## EXERCISE MATERIALS

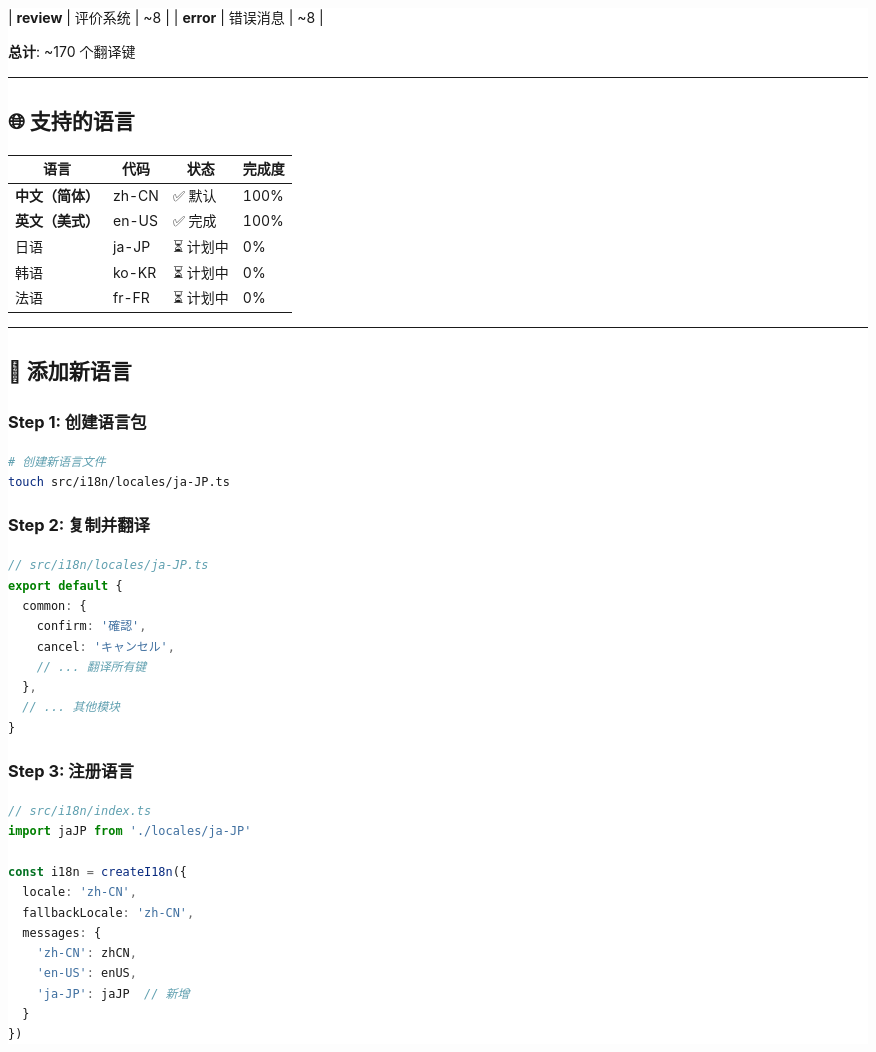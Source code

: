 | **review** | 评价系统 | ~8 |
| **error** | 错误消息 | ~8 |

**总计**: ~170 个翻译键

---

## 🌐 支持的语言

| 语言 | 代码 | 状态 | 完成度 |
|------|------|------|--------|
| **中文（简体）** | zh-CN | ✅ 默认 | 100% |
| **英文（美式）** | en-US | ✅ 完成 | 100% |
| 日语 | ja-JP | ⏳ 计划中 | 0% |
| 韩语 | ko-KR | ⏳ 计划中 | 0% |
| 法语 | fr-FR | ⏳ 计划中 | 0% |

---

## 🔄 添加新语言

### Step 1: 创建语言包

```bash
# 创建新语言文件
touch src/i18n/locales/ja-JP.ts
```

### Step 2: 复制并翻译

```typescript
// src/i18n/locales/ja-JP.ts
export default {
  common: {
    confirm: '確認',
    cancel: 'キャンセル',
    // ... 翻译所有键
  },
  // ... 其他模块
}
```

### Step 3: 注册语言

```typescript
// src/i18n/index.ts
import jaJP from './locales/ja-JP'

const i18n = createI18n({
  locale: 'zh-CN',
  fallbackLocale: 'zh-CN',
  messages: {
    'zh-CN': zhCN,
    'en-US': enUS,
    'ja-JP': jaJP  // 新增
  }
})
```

...

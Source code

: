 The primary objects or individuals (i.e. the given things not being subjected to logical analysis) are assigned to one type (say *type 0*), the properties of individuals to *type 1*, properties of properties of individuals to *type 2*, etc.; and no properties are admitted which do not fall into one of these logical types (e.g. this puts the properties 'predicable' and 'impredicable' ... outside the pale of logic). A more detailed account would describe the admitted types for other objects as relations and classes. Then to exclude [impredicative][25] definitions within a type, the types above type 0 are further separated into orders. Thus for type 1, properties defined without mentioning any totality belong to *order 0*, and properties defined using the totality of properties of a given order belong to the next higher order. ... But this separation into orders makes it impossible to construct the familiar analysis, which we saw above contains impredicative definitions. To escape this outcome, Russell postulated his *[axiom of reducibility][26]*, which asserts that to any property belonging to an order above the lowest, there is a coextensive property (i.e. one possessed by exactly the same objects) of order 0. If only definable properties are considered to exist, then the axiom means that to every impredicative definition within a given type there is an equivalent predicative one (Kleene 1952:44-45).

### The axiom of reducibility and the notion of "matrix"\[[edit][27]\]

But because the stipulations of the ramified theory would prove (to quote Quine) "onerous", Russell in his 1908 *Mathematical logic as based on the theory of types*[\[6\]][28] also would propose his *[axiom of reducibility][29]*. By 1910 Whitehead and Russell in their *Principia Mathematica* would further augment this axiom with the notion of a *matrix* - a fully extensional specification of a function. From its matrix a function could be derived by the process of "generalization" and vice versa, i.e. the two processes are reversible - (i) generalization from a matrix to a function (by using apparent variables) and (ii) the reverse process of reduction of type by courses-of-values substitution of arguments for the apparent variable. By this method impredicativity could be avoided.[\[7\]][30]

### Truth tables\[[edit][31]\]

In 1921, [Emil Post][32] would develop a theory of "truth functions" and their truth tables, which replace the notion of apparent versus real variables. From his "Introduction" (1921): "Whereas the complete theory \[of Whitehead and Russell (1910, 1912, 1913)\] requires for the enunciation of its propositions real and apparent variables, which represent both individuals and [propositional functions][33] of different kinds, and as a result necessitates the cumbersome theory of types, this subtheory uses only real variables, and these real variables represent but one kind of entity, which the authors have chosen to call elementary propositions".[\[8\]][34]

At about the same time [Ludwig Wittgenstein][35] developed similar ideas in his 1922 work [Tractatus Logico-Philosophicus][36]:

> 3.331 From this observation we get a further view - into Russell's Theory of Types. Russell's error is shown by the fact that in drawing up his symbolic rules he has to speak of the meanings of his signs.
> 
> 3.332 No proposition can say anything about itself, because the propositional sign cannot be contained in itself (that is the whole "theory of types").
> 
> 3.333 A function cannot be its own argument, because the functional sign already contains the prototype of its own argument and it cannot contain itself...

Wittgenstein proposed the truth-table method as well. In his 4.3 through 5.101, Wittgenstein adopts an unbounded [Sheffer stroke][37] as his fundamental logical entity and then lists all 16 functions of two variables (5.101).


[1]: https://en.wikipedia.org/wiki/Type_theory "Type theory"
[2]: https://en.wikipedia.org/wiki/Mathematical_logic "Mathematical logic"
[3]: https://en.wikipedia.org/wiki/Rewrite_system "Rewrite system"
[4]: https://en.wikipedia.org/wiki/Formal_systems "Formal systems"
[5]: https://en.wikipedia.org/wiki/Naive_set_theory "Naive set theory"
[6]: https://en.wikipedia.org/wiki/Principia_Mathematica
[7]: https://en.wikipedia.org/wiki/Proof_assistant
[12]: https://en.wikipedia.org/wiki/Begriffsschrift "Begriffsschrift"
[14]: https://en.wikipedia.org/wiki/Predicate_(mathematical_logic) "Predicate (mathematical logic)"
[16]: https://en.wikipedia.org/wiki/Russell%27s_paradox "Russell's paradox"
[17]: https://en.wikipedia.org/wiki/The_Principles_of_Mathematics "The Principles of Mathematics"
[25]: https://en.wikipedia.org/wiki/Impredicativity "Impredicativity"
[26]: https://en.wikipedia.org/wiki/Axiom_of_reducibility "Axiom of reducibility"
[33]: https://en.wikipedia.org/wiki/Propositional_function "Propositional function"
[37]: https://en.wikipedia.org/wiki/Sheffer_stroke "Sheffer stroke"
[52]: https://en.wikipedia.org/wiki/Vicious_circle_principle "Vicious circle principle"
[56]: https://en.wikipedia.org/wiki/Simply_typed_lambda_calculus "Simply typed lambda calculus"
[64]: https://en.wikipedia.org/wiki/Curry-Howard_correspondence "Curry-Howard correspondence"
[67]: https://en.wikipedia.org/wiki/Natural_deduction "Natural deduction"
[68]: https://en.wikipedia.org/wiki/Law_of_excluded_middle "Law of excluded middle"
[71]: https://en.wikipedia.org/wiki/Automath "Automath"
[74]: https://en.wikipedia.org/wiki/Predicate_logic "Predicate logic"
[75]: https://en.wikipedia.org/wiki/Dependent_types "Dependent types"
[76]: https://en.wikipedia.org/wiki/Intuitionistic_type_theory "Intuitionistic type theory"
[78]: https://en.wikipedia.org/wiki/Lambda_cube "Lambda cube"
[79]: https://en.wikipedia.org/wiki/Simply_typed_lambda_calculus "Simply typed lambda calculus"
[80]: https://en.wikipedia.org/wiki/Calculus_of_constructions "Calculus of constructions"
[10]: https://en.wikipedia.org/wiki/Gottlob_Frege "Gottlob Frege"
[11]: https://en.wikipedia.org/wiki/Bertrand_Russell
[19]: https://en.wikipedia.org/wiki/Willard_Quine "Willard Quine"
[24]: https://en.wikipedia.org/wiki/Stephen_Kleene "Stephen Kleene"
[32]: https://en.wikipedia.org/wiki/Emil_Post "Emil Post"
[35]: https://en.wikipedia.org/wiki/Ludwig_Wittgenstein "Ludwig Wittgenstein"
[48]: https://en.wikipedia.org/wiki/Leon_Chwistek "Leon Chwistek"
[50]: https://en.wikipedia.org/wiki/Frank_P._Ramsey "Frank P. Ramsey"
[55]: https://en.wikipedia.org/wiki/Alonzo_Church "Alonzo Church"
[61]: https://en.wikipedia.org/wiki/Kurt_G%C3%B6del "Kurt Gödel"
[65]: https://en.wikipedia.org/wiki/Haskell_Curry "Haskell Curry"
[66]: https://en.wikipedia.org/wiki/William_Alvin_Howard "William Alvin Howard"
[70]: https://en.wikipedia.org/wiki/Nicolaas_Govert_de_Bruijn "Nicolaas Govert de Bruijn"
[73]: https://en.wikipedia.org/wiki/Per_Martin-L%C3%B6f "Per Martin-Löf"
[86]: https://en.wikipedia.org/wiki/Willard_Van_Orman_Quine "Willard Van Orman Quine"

## INSTRUCTIONS TO FOLLOW
Of all the lines above, count the ones that include the string "Wittgenstein" and give the number alone.

## RESULT BELOW
3